Stock Market Weekly Review

Stocks traded mixed closing the week to Wednesday with marginal gains as three of the four indices closed in the positive reversing prior week’s losses.

This comes amid the suspension of Statutory Instrument 122 of 2017 to allow companies and individuals with offshore and free funds to import basic commodities that are currently in short supply.

Market watchers say the move, although welcome to avert shortages on the market, will have far reaching consequences to local industry, which was beginning to recover from years of battling low competitiveness, depressed demand and low capacity utilisation.

Goods that can now be imported include cement, bottled water, packaging material, body creams, pizza base, animal fat, cooking oil, agro chemicals, stock feed, cereals, fertilisers, wheat flour and ice cream.

Now local industry will have to adjust to the competition from imports, usually priced cheaper than locally produced goods. A lot of players, including the informal sector are set to capitalise on the temporary reprieve.

On the equities market, the primary indicator, the ZSE All Share Index gained 3,13 percent to close pegged at 179,9 points while the ZSE Top 10 added 2,52 percent on gains in the market’s heavies.

The Industrials Index put on 3,25 percent to 604 points from previous week’s 585,53 points.

The Mining Index was the only to close pointing southwards after it let go of 3,66 percent to 216,96 points dragged by a 13 percent decline in Bindura.

Total market capitalisation for the week rose 2 percent to $19,8 billion.

Turnover let go of a hefty 49 percent to $32 million from $63 million achieved in the previous week as demand remained depressed. Total volumes also went down 24 percent after 52 million shares exchanged compared to 68 million in the comparable week.

Driving both volumes and value for the week were Old Mutual, Econet, Axia, and CBZ.

Headlining risers for the week were Medtech that jumped 200 percent to 0,03 cents from 0,01 cents followed by Seed Co which rose 72 percent to $1,51.

Banking group, NMB rose 36,65 percent to close pegged at 23,64 cents while crocodile breeder Padenga put on 26,20 percent to 89,92 cents.

Asbestos manufacturer — Turnall- wrapped up the week’s top five risers with a 25 percent increase to 5 cents.
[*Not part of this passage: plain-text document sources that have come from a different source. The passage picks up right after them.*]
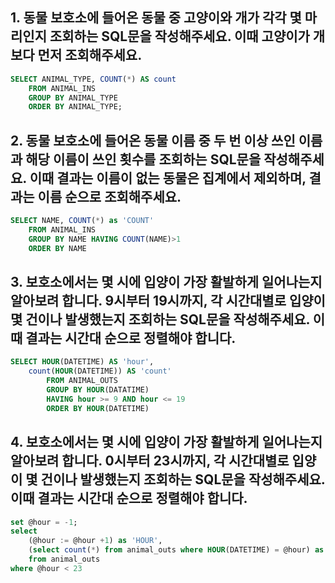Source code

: ## 1. 동물 보호소에 들어온 동물 중 고양이와 개가 각각 몇 마리인지 조회하는 SQL문을 작성해주세요. 이때 고양이가 개보다 먼저 조회해주세요.

```sql
SELECT ANIMAL_TYPE, COUNT(*) AS count
    FROM ANIMAL_INS
    GROUP BY ANIMAL_TYPE
    ORDER BY ANIMAL_TYPE;
```

## 2. 동물 보호소에 들어온 동물 이름 중 두 번 이상 쓰인 이름과 해당 이름이 쓰인 횟수를 조회하는 SQL문을 작성해주세요. 이때 결과는 이름이 없는 동물은 집계에서 제외하며, 결과는 이름 순으로 조회해주세요.

```sql
SELECT NAME, COUNT(*) as 'COUNT'
    FROM ANIMAL_INS
    GROUP BY NAME HAVING COUNT(NAME)>1
    ORDER BY NAME
```

## 3. 보호소에서는 몇 시에 입양이 가장 활발하게 일어나는지 알아보려 합니다. 9시부터 19시까지, 각 시간대별로 입양이 몇 건이나 발생했는지 조회하는 SQL문을 작성해주세요. 이때 결과는 시간대 순으로 정렬해야 합니다.

```sql
SELECT HOUR(DATETIME) AS 'hour',
    count(HOUR(DATETIME)) AS 'count'
        FROM ANIMAL_OUTS
        GROUP BY HOUR(DATATIME)
        HAVING hour >= 9 AND hour <= 19
        ORDER BY HOUR(DATETIME)
```


## 4. 보호소에서는 몇 시에 입양이 가장 활발하게 일어나는지 알아보려 합니다. 0시부터 23시까지, 각 시간대별로 입양이 몇 건이나 발생했는지 조회하는 SQL문을 작성해주세요. 이때 결과는 시간대 순으로 정렬해야 합니다.

```sql
set @hour = -1;
select 
    (@hour := @hour +1) as 'HOUR',
    (select count(*) from animal_outs where HOUR(DATETIME) = @hour) as 'COUNT'
    from animal_outs 
where @hour < 23
```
Other gains were recorded in brick making and plastic firms, Willdale and Proplastics which each put on 20 percent to close pegged at 0,72 cents and 17,41 cents respectively.

Regional cement producer, PPC added 19,23 percent of value to $1,55 while Delta and Dairibord increased by 18,48 percent to $3,84 and 18,72 percent to 21,37 cents respectively.
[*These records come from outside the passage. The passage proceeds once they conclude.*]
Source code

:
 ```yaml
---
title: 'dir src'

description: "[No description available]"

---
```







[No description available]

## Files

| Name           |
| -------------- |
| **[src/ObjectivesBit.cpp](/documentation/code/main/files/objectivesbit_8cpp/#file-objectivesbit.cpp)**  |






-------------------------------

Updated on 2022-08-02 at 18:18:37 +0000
Hospitality group, African Sun put on 17,47 percent to close pegged at 16 cents.

On the downside, insurance firm ZHL let go of 29,53 percent to 2,1 cents while Art lost 18,26 percent to 7,52 cents. Insurance giant, Old Mutual eased a hefty 16,75 percent to $6,83. Nickel producer — Bindura lost 13,04 percent ground to 7 cents compared to 8,05 cents recorded in the previous week.
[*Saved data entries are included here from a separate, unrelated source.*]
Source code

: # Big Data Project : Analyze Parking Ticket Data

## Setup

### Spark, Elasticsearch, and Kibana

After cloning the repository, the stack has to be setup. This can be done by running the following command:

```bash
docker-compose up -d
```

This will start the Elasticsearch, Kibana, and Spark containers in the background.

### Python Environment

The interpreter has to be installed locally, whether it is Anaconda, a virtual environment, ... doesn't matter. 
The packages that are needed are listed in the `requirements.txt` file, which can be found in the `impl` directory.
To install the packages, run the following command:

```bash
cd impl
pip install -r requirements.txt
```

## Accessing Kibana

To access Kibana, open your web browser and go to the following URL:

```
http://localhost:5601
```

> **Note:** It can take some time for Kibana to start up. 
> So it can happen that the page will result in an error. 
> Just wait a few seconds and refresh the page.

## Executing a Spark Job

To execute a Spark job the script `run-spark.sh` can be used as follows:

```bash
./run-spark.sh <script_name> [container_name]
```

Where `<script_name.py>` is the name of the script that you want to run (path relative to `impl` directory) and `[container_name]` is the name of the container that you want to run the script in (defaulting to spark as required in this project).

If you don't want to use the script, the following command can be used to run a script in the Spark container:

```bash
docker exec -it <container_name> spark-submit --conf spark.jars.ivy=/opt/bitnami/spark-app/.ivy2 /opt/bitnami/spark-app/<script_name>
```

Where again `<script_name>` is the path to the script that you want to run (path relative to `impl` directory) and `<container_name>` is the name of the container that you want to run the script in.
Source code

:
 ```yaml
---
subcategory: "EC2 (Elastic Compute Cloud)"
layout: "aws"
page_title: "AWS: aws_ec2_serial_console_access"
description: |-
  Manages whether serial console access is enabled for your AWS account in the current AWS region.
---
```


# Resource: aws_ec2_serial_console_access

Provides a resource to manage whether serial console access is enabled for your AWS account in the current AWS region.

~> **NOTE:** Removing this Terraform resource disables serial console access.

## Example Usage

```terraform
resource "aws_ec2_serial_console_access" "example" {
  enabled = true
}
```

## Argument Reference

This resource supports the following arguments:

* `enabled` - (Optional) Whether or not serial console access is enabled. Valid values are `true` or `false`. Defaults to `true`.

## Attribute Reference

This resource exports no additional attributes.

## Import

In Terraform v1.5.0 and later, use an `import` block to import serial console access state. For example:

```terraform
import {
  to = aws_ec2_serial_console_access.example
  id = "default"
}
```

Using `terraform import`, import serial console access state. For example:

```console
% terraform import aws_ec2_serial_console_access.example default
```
Financial services group, FBC lost 11,23 percent of value to 31,07 cents from previous week’s 35 cents.

Other losses were recorded in banking group, CBZ that eased 9,62 percent to close pegged at 15,6 cents while SeedCo International lost 5,9 percent to $2,39.

Telecoms giant Econet lost 5 percent to close pegged at $2,43 while Meikles eased 4 percent to 70 cents.

Other than Bindura which closed in the negative, the other three mining counters, Falgold, Hwange and RioZim remained flat at 2,5 cents, 4,25 cents and $2 respectively.

Also maintaining prior week levels were BAT- $38; Dawn- 2,9 cents; Fidelity Life- 6,5 cents; Lafarge- $1,53; Powerspeed- 14 and TSL at 77,5 cents.